System requirements


Functional:

List functional requirements for the system (Ask interviewer if stuck)...

Create shortened url

Update existing urls

Delete urls

Fetch original url given the shorted url




Non-Functional:

List non-functional requirements for the system...

Highly available, multiple servers in case on goes down

TTL for existing urls, 1 year TTL

Cache for LRU urls

Store all URLs in DB



Capacity estimation

Estimate the scale of the system you are going to design...

10000 new urls stored every day

100 MB for each url entry

100 MB * 10,000 entries * 365 days = 365,000,000 MB or 365 GB per year, 3,650,000 entries per year



API design

Define what APIs are expected from the system...

exposed endpoints:

/create{url} -> returns the tiny url

/delete{url} -> returns 200 on success, 400 on DNE

/update{url} -> returns 201 on success, 400 on DNE

/get{url} -> return 200 with tiny url on success, 400 on DNE


internals:

generateUrl -> generates the unique tiny url

UpdateUrl -> updates the DB with the new url

deleteUrl -> removes the url from the DB

addToCache -> adds url to the cache

removeFromCache -> remove url from cache

purgeDB -> removes urls from the DB with TTL 0

updateTTL -> updates the TTLs for urls in the DB


The main algorithm will be the generateURL which needs to generate a unique short url given a full length url.

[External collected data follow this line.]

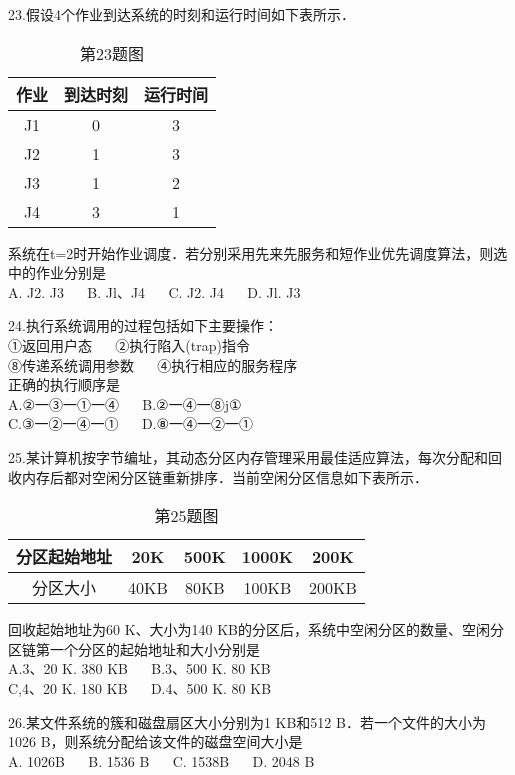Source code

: 23.假设4个作业到达系统的时刻和运行时间如下表所示．
\begin{table}[ht]
\centering
\caption{第23题图}\label{CSN17_tab1}
\begin{tabular}{|c|c|c|}
\hline
作业 & 到达时刻 & 运行时间 \\
\hline
J1 & 0 & 3 \\
\hline
J2 & 1 & 3 \\
\hline
J3 & 1 & 2 \\
\hline
J4 & 3 & 1 \\
\hline
\end{tabular}
\end{table}
系统在t=2时开始作业调度．若分别采用先来先服务和短作业优先调度算法，则选中的作业分别是 \\
A. J2. J3  $\quad$  B. Jl、J4  $\quad$  C. J2. J4  $\quad$  D. Jl. J3

24.执行系统调用的过程包括如下主要操作： \\
①返回用户态  $\quad$  ②执行陷入(trap)指令 \\
⑧传递系统调用参数  $\quad$ ④执行相应的服务程序 \\
正确的执行顺序是 \\
A.②一③一①一④ $\quad$ B.②一④一⑧j① \\
C.③一②一④一① $\quad$ D.⑧一④一②一①

25.某计算机按字节编址，其动态分区内存管理采用最佳适应算法，每次分配和回收内存后都对空闲分区链重新排序．当前空闲分区信息如下表所示． \\
\begin{table}[ht]
\centering
\caption{第25题图}\label{CSN17_tab2}
\begin{tabular}{|c|c|c|c|c|}
\hline
分区起始地址 & 20K & 500K & 1000K & 200K \\
\hline
分区大小 & 40KB & 80KB & 100KB & 200KB \\
\hline
\end{tabular}
\end{table}
回收起始地址为60 K、大小为140 KB的分区后，系统中空闲分区的数量、空闲分区链第一个分区的起始地址和大小分别是 \\
A.3、20 K. 380 KB  $\quad$  B.3、500 K.  80 KB \\
C,4、20 K.  180 KB  $\quad$  D.4、500 K.  80 KB

26.某文件系统的簇和磁盘扇区大小分别为1 KB和512 B．若一个文件的大小为1026 B，则系统分配给该文件的磁盘空间大小是 \\
A. 1026B  $\quad$  B.  1536 B  $\quad$  C. 1538B  $\quad$  D.  2048 B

To do this I think utilizing a hash to store the shortened url will help with retrieval from the DB since I anticipate the service to be very read heavy. Hashing will provide a unique and easy to store identification system this way we don't have multiple urls with the same tiny url.


Another consideration is collisions in the DB due to users trying to retrieve and update the same url at the same time. In this case I think it would make sense to read from the replicated DBs and write/update the master DBs. This way we aren't reading from the same DB we perform writes. This will require a replication service to apply the updates to the replicated data bases in order to keep all DBs up to date.





Database design

Defining the system data model early on will clarify how data will flow among different components of the system. Also you could draw an ER diagram using the diagramming tool to enhance your design...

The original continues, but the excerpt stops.